Collected data:

==================================================

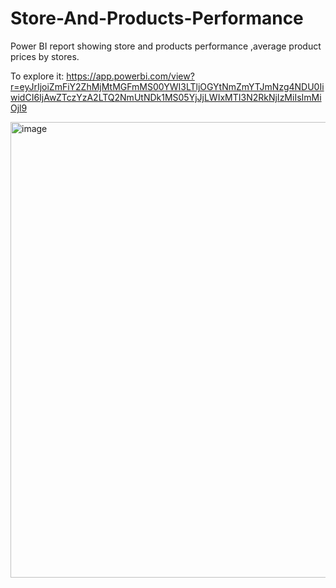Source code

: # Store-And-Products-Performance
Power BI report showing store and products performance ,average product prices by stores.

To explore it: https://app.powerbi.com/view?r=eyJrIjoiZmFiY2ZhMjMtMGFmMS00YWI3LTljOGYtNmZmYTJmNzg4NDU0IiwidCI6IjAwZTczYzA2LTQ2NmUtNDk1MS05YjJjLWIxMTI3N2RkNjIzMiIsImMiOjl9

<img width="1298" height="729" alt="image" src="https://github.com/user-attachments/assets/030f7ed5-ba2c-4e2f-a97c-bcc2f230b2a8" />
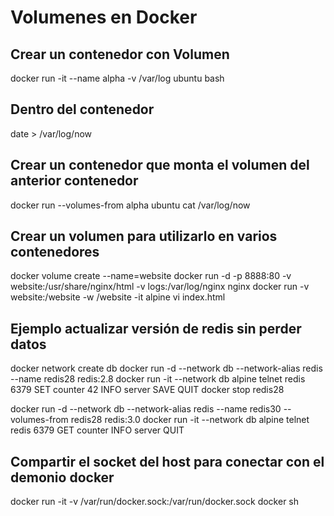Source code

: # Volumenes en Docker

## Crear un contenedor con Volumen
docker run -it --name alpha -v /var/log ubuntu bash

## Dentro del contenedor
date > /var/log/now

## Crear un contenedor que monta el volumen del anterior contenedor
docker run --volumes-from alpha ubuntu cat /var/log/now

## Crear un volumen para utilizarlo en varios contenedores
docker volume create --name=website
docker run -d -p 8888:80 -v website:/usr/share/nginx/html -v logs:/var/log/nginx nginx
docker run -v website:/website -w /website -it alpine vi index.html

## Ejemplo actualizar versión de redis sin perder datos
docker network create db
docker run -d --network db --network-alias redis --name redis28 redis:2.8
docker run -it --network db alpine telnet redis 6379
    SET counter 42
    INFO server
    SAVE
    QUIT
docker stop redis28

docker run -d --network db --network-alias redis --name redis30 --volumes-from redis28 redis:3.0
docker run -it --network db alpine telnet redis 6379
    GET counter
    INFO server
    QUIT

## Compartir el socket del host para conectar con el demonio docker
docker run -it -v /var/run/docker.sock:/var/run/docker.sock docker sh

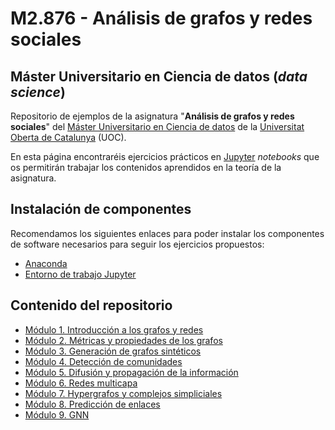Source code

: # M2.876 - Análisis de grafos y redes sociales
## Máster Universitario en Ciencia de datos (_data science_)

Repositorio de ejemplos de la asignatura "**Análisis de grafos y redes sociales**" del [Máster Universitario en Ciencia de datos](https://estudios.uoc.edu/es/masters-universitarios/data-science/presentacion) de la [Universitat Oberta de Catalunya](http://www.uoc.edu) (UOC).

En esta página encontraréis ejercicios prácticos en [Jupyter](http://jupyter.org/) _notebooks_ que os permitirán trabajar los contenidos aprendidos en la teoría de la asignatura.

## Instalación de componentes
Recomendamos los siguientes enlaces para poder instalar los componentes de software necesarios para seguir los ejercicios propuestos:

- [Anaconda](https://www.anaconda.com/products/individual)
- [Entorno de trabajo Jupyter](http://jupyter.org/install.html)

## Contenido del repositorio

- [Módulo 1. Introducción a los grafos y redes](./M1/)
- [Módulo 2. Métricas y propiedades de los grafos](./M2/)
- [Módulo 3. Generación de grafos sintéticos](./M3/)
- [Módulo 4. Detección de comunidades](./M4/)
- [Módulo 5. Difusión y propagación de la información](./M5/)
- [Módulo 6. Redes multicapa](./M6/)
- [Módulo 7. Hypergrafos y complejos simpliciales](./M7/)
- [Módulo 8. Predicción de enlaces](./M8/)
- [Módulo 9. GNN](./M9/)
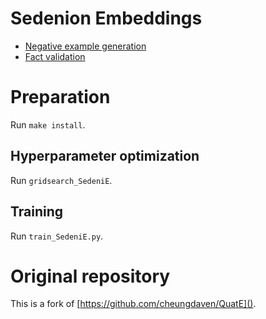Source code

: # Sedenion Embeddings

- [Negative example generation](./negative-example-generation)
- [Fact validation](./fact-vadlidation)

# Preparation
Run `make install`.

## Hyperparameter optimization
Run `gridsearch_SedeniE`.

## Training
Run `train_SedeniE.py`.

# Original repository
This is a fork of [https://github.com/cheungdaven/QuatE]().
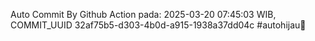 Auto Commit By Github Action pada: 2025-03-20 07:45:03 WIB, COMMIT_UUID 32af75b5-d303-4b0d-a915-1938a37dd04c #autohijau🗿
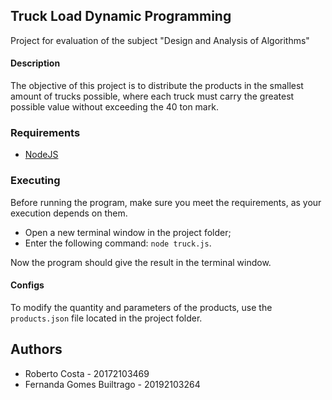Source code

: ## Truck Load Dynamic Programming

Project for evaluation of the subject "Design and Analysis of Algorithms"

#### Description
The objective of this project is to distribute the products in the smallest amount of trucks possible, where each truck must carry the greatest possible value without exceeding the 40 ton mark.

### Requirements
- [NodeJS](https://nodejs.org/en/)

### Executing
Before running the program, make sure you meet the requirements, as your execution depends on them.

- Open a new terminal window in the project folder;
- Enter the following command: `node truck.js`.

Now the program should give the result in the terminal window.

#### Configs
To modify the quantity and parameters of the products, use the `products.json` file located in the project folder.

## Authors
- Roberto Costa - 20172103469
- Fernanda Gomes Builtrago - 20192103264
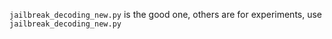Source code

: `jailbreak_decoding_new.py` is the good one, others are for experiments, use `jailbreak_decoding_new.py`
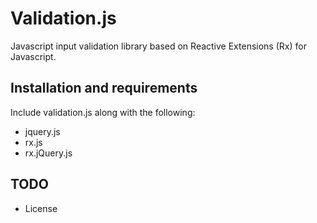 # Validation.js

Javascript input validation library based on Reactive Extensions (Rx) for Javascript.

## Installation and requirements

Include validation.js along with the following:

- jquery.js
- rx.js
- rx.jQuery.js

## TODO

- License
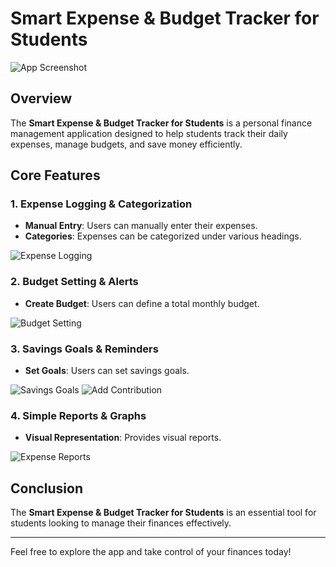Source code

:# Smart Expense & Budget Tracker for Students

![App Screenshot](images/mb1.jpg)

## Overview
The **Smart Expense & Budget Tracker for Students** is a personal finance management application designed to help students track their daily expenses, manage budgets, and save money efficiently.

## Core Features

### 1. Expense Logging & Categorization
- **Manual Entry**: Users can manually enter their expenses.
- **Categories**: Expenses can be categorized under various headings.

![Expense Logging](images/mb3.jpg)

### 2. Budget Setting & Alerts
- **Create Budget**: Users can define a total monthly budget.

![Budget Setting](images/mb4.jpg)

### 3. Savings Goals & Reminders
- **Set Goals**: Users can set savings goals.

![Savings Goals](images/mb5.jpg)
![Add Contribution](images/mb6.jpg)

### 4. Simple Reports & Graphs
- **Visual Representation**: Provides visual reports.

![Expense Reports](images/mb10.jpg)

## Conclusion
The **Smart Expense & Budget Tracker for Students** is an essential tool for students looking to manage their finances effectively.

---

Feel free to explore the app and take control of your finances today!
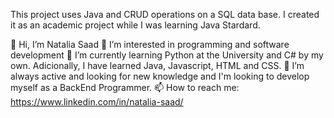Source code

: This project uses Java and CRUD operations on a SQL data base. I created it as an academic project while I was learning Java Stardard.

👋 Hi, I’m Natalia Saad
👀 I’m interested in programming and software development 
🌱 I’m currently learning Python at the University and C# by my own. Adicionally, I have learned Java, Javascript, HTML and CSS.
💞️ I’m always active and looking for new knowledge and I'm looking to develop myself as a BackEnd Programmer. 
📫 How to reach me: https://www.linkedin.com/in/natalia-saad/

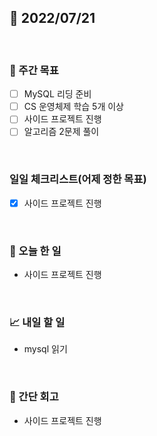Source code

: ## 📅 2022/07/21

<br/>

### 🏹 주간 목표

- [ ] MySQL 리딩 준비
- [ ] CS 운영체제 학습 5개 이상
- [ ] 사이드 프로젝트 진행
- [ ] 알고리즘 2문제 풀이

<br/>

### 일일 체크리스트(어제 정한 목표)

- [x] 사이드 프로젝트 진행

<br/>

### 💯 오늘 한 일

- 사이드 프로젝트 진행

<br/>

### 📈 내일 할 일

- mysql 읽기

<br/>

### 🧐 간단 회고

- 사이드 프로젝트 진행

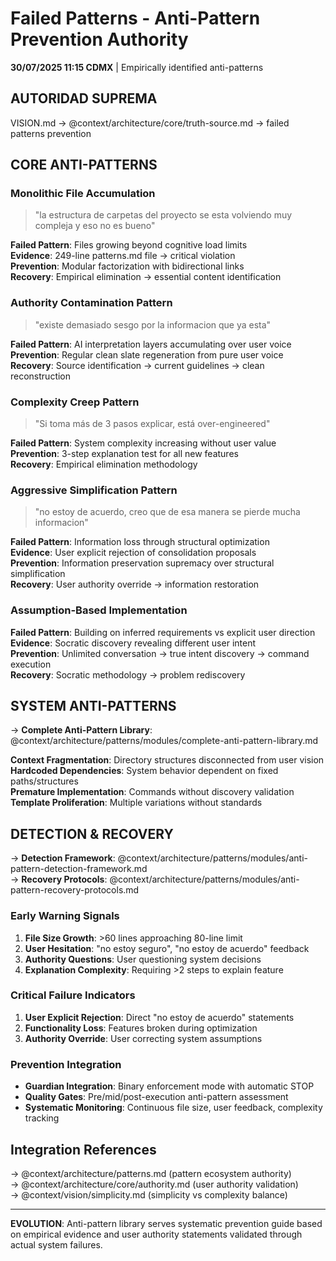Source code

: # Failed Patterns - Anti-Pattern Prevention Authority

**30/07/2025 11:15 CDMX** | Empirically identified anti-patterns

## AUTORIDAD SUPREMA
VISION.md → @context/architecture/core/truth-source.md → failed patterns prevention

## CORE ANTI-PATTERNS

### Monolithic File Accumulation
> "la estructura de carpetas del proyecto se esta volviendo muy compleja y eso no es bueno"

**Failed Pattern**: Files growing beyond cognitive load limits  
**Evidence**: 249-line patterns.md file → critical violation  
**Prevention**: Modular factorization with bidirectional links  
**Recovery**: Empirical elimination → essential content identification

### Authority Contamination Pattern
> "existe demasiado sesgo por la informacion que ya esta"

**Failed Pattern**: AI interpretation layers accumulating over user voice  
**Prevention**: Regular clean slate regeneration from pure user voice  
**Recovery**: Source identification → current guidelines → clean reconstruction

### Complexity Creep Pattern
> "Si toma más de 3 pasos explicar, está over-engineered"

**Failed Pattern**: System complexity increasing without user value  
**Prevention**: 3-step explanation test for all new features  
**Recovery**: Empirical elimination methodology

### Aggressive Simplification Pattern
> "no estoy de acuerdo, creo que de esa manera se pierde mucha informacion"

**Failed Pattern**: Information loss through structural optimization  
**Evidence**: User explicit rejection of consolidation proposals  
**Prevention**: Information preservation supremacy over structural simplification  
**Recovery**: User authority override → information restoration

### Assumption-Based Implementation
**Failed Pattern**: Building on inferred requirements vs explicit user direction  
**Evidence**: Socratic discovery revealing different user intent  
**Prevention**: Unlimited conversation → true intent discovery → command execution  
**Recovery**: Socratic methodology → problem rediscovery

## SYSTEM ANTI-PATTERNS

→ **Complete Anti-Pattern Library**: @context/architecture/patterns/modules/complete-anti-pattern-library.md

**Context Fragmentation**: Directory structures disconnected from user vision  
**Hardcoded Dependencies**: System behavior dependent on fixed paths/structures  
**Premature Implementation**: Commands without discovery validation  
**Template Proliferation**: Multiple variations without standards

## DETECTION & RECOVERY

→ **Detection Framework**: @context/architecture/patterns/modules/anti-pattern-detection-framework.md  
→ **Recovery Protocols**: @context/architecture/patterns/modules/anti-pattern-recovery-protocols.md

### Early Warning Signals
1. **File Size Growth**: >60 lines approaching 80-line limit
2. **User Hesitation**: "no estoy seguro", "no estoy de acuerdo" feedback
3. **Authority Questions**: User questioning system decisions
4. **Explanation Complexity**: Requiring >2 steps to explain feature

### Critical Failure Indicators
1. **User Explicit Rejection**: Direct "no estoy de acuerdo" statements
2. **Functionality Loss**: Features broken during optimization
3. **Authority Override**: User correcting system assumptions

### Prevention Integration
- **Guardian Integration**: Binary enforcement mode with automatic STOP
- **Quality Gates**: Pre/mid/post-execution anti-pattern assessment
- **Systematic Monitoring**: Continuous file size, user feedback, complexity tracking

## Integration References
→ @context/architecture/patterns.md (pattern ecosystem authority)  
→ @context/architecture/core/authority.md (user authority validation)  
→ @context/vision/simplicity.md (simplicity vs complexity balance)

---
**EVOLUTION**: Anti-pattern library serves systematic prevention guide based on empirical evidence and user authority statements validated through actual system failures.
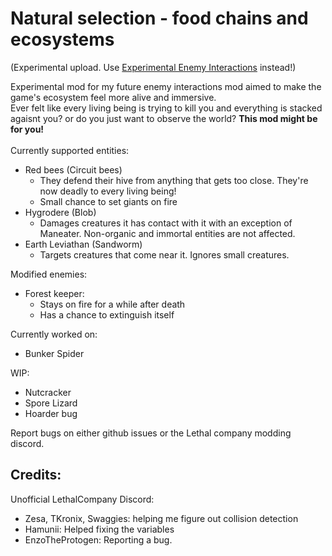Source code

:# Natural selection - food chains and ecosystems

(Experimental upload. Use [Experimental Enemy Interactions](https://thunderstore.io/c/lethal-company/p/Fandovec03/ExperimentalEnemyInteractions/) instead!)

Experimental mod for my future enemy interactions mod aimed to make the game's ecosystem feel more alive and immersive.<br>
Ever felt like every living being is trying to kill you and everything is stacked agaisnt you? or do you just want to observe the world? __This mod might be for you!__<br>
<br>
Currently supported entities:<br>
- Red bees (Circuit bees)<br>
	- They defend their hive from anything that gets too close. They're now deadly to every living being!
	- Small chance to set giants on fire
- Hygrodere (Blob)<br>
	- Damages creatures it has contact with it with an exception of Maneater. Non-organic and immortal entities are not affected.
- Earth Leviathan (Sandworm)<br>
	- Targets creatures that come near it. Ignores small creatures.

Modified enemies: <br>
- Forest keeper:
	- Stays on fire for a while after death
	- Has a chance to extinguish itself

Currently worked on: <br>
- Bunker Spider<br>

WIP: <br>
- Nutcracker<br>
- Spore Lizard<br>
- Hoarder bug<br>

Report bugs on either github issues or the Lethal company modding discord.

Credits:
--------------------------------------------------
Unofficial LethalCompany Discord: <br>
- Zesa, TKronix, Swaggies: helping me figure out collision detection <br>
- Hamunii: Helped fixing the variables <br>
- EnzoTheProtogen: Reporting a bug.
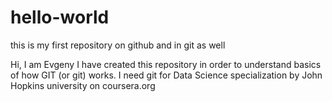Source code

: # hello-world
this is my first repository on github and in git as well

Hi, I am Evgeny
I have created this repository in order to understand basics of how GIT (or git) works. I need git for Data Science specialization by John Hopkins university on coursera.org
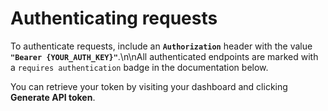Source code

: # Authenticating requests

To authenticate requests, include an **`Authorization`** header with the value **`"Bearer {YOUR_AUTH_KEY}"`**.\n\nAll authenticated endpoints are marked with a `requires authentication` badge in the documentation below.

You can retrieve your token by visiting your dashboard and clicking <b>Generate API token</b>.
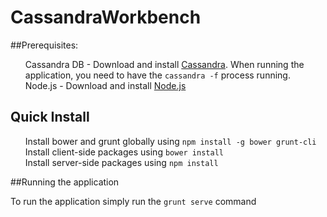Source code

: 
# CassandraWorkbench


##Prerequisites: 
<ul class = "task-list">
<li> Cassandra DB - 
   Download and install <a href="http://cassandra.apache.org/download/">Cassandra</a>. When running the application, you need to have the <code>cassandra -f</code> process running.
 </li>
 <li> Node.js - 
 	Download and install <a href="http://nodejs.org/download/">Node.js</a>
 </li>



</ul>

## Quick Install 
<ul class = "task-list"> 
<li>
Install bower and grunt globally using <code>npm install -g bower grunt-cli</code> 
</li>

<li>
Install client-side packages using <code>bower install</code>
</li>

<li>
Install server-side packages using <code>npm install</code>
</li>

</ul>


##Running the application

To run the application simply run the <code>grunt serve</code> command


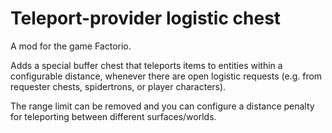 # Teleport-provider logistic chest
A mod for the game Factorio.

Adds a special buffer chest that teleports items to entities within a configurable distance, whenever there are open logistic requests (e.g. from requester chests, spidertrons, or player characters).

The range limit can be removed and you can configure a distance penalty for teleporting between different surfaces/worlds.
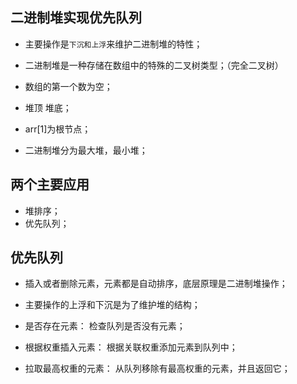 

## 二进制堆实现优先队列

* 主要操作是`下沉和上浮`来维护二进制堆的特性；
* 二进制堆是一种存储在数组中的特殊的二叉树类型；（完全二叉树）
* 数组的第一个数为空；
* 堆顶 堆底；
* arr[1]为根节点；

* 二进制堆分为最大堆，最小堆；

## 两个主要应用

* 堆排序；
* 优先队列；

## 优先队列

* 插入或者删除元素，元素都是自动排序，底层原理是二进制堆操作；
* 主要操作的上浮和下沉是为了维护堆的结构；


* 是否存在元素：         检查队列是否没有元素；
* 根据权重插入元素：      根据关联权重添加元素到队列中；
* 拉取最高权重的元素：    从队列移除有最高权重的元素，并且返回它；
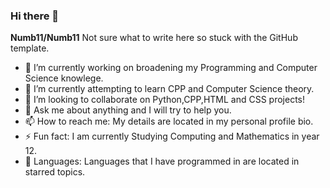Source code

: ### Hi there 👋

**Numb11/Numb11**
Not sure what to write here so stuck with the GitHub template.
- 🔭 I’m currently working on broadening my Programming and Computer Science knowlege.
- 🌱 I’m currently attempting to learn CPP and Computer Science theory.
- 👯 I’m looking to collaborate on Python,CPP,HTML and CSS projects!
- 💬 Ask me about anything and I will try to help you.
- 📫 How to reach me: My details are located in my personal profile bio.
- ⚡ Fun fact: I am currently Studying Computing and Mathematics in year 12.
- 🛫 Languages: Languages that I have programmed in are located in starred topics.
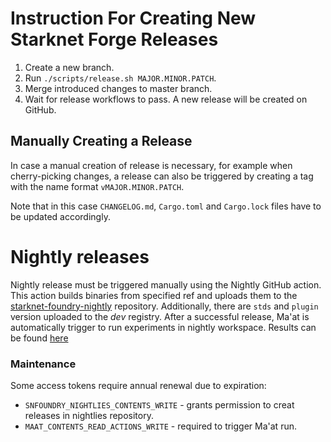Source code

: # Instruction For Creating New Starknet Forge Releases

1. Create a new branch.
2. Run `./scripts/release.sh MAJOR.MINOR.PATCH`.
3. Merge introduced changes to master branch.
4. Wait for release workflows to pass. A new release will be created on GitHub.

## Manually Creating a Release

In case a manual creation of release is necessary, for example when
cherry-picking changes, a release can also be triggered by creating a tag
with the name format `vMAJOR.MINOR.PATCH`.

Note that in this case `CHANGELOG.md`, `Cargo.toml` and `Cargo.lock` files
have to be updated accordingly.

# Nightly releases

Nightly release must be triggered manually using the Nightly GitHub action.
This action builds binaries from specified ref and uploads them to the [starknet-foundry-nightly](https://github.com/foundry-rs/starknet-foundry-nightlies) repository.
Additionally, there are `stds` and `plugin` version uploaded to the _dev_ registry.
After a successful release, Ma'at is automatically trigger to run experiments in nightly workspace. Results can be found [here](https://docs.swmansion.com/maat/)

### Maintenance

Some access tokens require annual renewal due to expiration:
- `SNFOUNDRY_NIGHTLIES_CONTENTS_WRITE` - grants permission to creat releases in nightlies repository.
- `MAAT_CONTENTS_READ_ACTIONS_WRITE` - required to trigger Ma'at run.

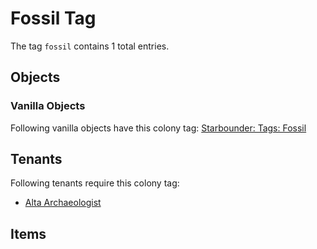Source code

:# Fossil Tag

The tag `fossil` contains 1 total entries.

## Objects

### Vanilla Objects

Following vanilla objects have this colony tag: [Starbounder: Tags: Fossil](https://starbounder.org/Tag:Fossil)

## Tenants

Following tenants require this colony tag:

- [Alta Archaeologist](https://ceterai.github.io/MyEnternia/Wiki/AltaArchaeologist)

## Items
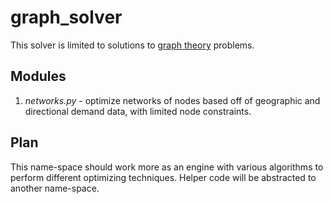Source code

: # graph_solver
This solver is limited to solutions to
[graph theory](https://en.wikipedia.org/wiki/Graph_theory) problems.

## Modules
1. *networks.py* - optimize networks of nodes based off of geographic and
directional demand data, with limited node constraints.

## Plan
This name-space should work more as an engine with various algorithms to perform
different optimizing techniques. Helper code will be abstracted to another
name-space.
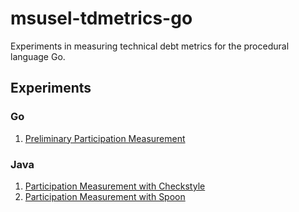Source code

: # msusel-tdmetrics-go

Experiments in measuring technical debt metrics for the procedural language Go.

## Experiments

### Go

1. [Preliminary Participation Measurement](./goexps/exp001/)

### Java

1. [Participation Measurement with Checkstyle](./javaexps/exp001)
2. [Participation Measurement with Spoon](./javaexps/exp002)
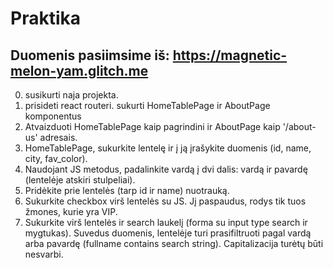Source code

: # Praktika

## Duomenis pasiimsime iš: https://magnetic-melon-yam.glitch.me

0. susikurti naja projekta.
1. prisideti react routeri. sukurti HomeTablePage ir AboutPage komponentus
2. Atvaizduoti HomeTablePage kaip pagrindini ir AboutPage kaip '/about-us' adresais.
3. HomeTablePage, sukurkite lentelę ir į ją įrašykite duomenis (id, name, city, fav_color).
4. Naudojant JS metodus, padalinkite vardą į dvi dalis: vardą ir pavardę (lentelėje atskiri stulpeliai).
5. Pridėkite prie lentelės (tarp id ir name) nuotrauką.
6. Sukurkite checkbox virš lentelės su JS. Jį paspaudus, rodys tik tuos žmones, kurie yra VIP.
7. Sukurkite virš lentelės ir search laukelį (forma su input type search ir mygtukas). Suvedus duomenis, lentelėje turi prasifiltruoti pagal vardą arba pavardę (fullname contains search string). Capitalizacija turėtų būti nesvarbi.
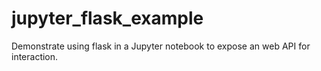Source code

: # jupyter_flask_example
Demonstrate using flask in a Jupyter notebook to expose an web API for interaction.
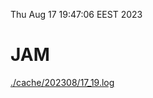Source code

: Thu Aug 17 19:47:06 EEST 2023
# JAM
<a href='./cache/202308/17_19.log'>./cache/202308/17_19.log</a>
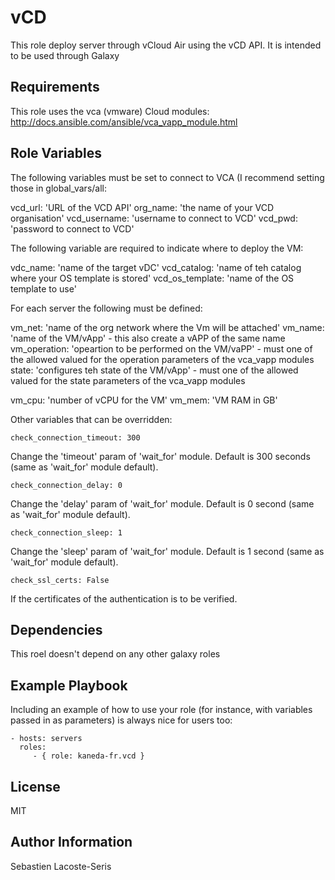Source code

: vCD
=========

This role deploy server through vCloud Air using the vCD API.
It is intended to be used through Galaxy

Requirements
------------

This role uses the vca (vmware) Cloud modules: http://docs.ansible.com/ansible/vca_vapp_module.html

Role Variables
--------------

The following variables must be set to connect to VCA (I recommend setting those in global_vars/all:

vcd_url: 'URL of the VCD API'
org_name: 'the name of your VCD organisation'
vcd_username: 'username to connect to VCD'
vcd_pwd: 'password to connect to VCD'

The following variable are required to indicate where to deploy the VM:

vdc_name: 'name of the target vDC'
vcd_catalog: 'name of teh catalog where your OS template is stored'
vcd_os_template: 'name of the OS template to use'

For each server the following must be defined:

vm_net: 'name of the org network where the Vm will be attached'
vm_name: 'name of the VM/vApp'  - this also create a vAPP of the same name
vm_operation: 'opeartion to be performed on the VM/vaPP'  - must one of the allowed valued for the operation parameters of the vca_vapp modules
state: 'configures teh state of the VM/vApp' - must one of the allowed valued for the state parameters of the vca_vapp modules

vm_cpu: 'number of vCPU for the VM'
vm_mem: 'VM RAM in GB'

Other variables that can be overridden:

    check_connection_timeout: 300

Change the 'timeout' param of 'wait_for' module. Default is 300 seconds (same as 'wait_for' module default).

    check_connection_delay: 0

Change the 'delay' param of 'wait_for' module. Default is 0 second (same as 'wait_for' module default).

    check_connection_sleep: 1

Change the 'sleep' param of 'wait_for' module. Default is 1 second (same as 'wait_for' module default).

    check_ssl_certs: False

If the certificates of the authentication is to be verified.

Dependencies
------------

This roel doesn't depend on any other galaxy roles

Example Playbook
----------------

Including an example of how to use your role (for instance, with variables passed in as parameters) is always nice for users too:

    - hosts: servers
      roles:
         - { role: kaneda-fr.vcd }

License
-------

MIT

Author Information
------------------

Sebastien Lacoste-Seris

==================================================

* _Work instructions_:
Pick out, from the lines above, every one that contains the string "intent".

* _Answer area_:
**Evidence**: Socratic discovery revealing different user intent  
**Prevention**: Unlimited conversation → true intent discovery → command execution  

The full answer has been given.